Les processus déficitaires qui seraient à l'origine des difficultés observées chez ces patients restent encore actuellement incertains. L'étude des processus attentionnels que nous avons effectuée se base sur la dissociation proposée par Schneider et Shiffrin (1977) entre des processus qui seraient d'ordre contrôlé et des processus qui seraient d'ordre automatique. Ils présentent des caractéristiques différentes que nous résumons ainsi: les processus automatiques seraient rapides, ils pourraient avoir lieu en parallèle les uns des autres, ils consommeraient peu de ressources attentionnelles et ne nécessiteraient pas de contrôle conscient. En revanche, les processus contrôlés seraient plus lents, ils seraient consécutifs les uns aux autres, ils exigeraient une certaine implication des ressources attentionnelles et un niveau de conscience assez élevé. L'intégrité ou le dysfonctionnement d'un ou de ces deux processus attentionnels chez des patients héminégligents est encore actuellement en question. Afin de répondre à cette question, nous avons étudié les dissociations éventuelles qui pourraient être observées entre ces deux types de processus à l'aide d'indices électrophysiologiques, les potentiels évoqués.
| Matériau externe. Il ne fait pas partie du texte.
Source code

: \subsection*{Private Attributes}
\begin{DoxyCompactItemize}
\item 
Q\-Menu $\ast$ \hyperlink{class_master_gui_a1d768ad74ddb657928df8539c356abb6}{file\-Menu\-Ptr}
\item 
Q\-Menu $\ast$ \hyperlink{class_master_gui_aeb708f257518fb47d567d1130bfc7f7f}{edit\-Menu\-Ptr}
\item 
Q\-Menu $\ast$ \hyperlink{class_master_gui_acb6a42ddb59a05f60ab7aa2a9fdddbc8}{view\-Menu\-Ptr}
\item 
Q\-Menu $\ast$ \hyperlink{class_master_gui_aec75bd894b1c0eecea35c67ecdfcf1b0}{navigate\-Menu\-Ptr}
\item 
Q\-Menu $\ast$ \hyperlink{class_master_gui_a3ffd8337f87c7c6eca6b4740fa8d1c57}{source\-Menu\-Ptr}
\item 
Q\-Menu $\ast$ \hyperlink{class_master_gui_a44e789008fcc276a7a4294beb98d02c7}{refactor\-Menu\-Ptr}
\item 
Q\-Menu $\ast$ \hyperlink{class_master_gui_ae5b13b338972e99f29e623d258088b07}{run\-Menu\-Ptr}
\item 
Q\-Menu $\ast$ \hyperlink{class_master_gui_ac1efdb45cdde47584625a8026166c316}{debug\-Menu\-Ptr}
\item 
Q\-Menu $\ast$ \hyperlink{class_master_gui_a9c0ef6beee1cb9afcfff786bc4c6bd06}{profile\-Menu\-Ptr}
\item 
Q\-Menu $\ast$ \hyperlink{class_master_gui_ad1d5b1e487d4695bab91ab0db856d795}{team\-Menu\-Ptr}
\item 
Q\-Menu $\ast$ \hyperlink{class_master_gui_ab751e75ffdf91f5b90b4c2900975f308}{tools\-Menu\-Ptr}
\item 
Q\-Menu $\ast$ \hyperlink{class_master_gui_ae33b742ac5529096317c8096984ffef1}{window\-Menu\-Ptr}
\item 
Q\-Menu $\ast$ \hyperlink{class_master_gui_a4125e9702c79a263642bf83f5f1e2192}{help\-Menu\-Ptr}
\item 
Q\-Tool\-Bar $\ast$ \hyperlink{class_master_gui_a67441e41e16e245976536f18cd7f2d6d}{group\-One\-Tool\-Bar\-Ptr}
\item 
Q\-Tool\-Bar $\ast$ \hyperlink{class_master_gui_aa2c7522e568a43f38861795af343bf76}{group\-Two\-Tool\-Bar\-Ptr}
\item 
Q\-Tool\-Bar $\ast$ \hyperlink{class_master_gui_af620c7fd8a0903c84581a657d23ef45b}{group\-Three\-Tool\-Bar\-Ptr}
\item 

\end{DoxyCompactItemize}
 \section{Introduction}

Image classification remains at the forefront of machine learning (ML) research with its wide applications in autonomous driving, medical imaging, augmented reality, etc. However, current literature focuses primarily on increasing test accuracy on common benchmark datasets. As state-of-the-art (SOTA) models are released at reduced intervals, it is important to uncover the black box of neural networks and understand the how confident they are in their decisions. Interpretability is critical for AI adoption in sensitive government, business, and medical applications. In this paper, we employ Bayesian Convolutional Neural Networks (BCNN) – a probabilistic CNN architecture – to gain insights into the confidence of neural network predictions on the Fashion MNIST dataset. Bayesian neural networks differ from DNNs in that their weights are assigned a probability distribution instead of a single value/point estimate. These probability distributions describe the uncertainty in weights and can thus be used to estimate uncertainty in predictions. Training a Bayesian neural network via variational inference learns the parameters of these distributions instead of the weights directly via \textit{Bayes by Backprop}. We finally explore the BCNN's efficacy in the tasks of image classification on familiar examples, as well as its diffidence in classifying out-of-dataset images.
Ces indices reflètent l'activité électrique de l'encéphale et présentent l'avantage de rendre compte des différentes étapes successives du traitement de l'information effectuées lors de la perception d'un stimulus et lors de l'exécution d'une tâche particulière. De plus, les études des processus attentionnels effectuées à l'aide des potentiels évoqués ont mis en évidence la présence de composantes (pics d'amplitude sur les potentiels évoqués) reflétant des processus attentionnels automatiques d'une part et des processus attentionnels contrôlés d'autre part.
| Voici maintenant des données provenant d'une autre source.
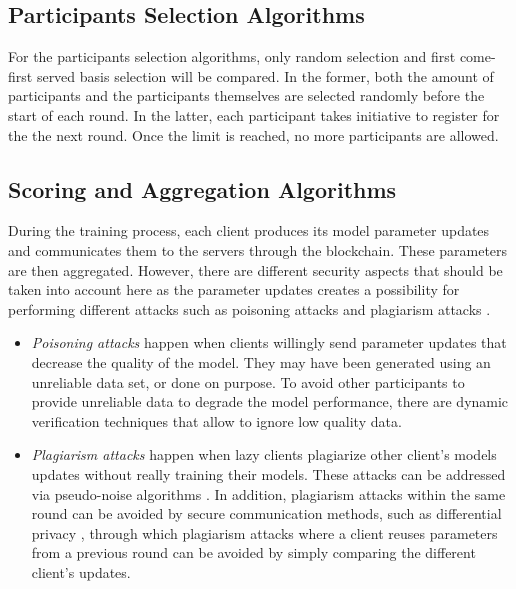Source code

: \subsection{Participants Selection Algorithms}

For the participants selection algorithms, only random selection and first come-first served basis selection will be compared. In the former, both the amount of participants and the participants themselves are selected randomly before the start of each round. In the latter, each participant takes initiative to register for the the next round. Once the limit is reached, no more participants are allowed.

\subsection{Scoring and Aggregation Algorithms}
\label{background:scoring}

During the training process, each client produces its model parameter updates and communicates them to the servers through the blockchain. These parameters are then aggregated. However, there are different security aspects that should be taken into account here as the parameter updates creates a possibility for performing different attacks such as poisoning attacks \cite{9134967} and plagiarism attacks \cite{10.48550/arxiv.2009.09338}.

\begin{itemize}
    \item \textit{Poisoning attacks} happen when clients willingly send parameter updates that decrease the quality of the model. They may have been generated using an unreliable data set, or done on purpose. To avoid other participants to provide unreliable data to degrade the model performance, there are dynamic verification techniques \cite{10.48550/arxiv.2110.02182, 10.48550/arxiv.2104.10501} that allow to ignore low quality data.
    
    \item \textit{Plagiarism attacks} happen when lazy clients plagiarize other client's models updates without really training their models. These attacks can be addressed via pseudo-noise algorithms \cite{9403374}. In addition, plagiarism attacks within the same round can be avoided by secure communication methods, such as differential privacy \cite{10.48550/arxiv.2009.09338}, through which plagiarism attacks where a client reuses parameters from a previous round can be avoided by simply comparing the different client's updates.
\end{itemize}

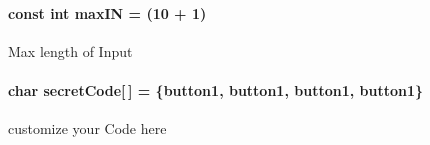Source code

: \paragraph[{\texorpdfstring{max\+IN}{maxIN}}]{\setlength{\rightskip}{0pt plus 5cm}const int max\+IN = (10 + 1)}\hypertarget{TuerschlossNFC_8ino_a19fc6d5167836668952e3419f7f4d88a}{}\label{TuerschlossNFC_8ino_a19fc6d5167836668952e3419f7f4d88a}
Max length of Input 
\paragraph[{\texorpdfstring{secret\+Code}{secretCode}}]{\setlength{\rightskip}{0pt plus 5cm}char secret\+Code\mbox{[}$\,$\mbox{]} = \{{\bf button1}, {\bf button1}, {\bf button1}, {\bf button1}\}}\hypertarget{TuerschlossNFC_8ino_a13219271ff45946b1226a309506f2d01}{}\label{TuerschlossNFC_8ino_a13219271ff45946b1226a309506f2d01}
customize your Code here 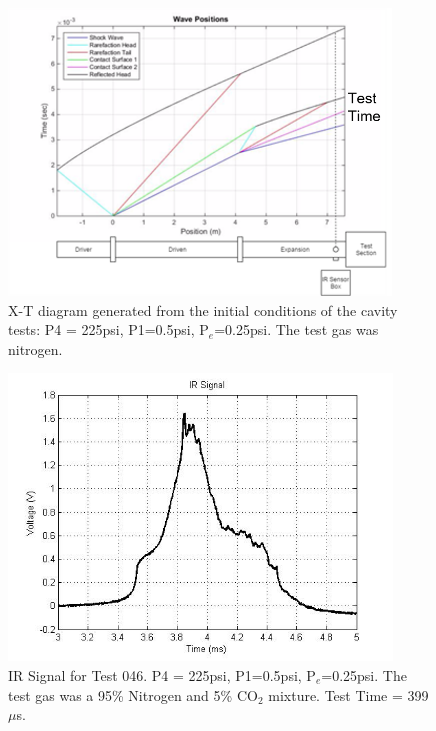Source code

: \begin{figure}
\centering
\includegraphics[height = 3in]{Figures/XTDiag.png}
\caption[X-T Diagram of Cavity Tests]{X-T diagram generated from the initial conditions of the cavity tests: P4 = 225psi, P1=0.5psi, P$_e$=0.25psi. The test gas was nitrogen.}
\label{fig:XT}
\end{figure}

\begin{figure}
\centering
\includegraphics[height = 3in]{Figures/Emission.jpg}
\caption[IR Signal for Test 046]{IR Signal for Test 046. P4 = 225psi, P1=0.5psi, P$_e$=0.25psi. The test gas was a 95\% Nitrogen and 5\% CO$_2$ mixture. Test Time = 399 $\mu$s.}
\label{fig:IRTrace}
\end{figure}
Les études sur l'héminégligence ont principalement porté sur la modalité visuelle. Les difficultés observées dans la modalité auditive restent encore mal connues bien qu'elles semblent présentes dans ce trouble (De Renzi et al., 1989a; Heilman et al., 1972). Nous avons cherché à préciser les éventuels déficits auditifs dans l'héminégligence dans des tâches de détection de stimuli auditifs latéralisés à droite ou à gauche. L'étude de deux modalités chez un même groupe de patients ou de sujets normaux nous a permis d'analyser les similitudes ou les différences des processus attentionnels dans chaque modalité. Nous avions également pour objectif de préciser les zones cérébrales sous-jacentes à ces processus qui pourraient être communes ou propres à chaque modalité. Nos travaux devaient donc permettre de préciser la nature automatique et/ou contrôlée des déficits attentionnels observés dans l'héminégligence et de préciser les bases neurales sous-jacentes à ces processus dans les modalités auditive et visuelle.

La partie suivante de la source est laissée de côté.